■ **Supplied material**:
== Segment start ==
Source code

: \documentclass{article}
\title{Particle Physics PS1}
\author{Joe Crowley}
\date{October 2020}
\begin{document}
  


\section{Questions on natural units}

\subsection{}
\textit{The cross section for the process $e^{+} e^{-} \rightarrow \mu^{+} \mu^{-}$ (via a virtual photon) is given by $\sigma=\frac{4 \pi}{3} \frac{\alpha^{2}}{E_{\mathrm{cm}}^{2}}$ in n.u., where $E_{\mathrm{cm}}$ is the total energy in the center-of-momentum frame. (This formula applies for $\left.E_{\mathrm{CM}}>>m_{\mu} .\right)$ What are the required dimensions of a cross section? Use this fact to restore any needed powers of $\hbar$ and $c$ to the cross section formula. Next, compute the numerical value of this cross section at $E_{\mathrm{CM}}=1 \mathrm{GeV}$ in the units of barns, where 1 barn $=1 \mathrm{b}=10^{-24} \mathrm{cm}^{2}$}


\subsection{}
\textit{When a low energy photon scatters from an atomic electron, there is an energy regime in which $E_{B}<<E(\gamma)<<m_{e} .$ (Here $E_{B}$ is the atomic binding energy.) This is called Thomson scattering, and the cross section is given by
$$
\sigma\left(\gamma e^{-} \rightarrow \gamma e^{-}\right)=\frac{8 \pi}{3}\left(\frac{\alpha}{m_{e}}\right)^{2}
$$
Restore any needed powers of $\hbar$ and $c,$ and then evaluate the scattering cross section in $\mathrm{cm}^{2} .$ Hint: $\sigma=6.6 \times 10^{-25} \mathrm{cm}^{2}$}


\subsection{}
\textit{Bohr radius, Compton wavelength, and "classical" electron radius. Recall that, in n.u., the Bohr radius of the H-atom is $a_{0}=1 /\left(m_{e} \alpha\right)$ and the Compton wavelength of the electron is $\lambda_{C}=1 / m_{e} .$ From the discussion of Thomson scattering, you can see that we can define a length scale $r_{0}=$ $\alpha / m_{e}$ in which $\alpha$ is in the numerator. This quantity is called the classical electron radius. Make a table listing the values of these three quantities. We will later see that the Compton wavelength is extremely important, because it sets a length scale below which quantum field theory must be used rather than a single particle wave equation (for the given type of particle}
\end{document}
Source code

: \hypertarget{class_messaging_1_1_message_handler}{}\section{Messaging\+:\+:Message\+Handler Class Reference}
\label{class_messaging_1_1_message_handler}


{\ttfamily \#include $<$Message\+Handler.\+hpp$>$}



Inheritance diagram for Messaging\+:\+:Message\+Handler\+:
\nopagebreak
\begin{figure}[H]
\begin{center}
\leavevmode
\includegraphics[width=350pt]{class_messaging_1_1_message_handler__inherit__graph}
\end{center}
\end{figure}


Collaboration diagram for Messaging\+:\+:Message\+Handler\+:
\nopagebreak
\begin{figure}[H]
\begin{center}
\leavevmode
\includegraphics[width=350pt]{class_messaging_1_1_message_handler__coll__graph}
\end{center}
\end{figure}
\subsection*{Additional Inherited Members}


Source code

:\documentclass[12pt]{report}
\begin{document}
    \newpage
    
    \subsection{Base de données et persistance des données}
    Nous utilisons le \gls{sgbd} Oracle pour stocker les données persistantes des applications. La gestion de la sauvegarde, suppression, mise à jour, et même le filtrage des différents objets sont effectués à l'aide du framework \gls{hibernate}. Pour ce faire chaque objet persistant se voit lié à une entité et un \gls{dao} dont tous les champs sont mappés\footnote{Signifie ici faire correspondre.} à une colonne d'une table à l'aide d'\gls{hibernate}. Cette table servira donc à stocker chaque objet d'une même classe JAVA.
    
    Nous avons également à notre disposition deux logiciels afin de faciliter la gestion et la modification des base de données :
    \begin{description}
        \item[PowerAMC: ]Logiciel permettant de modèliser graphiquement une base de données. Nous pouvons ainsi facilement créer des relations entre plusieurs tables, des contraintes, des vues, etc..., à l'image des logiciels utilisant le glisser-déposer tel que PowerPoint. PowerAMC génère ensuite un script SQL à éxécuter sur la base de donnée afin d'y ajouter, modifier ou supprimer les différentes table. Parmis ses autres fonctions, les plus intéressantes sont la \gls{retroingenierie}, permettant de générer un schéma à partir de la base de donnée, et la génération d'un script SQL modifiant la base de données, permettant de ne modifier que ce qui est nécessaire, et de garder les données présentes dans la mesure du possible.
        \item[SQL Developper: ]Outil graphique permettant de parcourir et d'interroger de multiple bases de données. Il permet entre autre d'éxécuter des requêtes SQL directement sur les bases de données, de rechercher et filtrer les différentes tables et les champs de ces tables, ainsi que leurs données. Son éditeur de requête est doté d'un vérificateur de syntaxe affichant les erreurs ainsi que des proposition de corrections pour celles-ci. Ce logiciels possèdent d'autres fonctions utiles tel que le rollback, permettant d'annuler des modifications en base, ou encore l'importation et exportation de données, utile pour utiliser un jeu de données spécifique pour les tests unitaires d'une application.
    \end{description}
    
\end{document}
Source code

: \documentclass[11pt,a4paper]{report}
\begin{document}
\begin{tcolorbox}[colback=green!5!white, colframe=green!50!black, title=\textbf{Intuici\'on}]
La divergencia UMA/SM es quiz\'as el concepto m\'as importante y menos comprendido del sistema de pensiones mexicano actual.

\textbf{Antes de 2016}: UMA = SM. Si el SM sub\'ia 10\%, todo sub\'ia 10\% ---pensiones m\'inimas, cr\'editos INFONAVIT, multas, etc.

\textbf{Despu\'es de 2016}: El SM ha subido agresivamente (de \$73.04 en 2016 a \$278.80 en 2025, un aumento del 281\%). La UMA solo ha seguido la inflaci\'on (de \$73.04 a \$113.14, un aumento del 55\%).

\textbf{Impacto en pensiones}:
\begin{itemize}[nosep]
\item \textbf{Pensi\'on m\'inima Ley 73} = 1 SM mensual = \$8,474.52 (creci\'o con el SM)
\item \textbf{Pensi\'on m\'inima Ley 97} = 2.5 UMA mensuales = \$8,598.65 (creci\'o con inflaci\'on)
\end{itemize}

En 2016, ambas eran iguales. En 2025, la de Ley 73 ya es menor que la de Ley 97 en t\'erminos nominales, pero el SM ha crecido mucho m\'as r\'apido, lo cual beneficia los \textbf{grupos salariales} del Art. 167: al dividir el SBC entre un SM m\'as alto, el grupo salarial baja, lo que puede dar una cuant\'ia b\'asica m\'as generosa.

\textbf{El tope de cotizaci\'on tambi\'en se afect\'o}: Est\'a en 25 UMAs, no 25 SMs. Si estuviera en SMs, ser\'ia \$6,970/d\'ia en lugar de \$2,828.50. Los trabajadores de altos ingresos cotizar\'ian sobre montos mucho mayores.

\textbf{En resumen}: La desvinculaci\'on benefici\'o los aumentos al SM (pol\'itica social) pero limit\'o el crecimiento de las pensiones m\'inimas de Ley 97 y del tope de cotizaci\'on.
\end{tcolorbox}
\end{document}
== Segment end ==
■ **Exercise brief**: Work through the data above and give the number of lines in which "documentclass" appears; add nothing else.

■ **Output for this task**: 3